Why Agentic Quality Engineering Breaks Without Real Devices

Reading Time : 12 min read

The shift nobody’s talking about

Agentic Quality Engineering is the next major shift in software development. AI agents are writing code, generating tests, and running development workflows with minimal human involvement.

The conversation around it is focused on the wrong thing.

Everyone wants to know about test generation. How fast can an AI write a test case? How many scripts can it produce in an hour? How well does it understand the requirements?

Fair questions. But they skip the part that actually matters.

Where do those tests run?

Illustration showing a sophisticated satellite constellation above and an unused satellite phone on cracked ground below, representing the gap between advanced technology and missing ground infrastructure.

In 1998, Motorola launched Iridium, a $5 billion satellite constellation that promised phone calls from anywhere on Earth. The technology was real. Sixty-six satellites in low Earth orbit, all working as designed. But the phones were bricks. They didn’t work indoors. The ground infrastructure for seamless handoffs barely existed. Motorola built the network in the sky and treated the place where humans actually hold phones as an afterthought. Nine months after launch, Iridium filed for bankruptcy.

The agentic testing industry is headed down the same path.
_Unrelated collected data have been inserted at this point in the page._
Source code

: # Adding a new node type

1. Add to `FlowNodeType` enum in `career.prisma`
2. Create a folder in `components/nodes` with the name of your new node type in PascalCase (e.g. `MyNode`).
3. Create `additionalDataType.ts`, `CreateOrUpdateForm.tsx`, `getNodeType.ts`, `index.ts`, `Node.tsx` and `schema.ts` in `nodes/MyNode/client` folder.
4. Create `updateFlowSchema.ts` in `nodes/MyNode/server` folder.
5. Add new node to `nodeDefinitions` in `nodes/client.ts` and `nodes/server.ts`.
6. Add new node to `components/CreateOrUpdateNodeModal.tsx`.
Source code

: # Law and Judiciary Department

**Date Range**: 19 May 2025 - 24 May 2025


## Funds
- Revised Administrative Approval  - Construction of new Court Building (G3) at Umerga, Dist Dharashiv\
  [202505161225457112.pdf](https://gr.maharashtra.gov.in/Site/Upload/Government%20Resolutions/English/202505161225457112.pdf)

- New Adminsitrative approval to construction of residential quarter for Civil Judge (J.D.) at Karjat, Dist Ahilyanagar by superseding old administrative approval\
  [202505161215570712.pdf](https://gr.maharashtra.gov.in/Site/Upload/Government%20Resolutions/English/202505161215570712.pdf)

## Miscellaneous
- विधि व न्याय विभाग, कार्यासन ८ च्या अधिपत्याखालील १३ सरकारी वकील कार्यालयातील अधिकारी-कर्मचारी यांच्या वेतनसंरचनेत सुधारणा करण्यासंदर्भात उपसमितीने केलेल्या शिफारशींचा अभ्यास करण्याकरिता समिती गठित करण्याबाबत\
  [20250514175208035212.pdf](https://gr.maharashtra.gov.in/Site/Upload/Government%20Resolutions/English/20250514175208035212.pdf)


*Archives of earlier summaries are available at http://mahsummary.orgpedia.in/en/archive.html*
Impressive capabilities at the top of the stack, a gap at the bottom where tests actually need to run. For mobile applications, that gap breaks the whole thing.

What agentic quality engineering actually means

The full lifecycle, not just generation

Agentic Quality Engineering is not AI-powered test generation. It’s a closed-loop system where AI agents participate across the development lifecycle. They analyze requirements. Generate test cases. Write automation scripts. Execute those scripts against real environments. Interpret the results. Then iterate: modify the tests, rerun, validate fixes.

Each step feeds the next. The agent learns from execution results to improve future test generation. It adjusts automation scripts based on what actually happened when they ran.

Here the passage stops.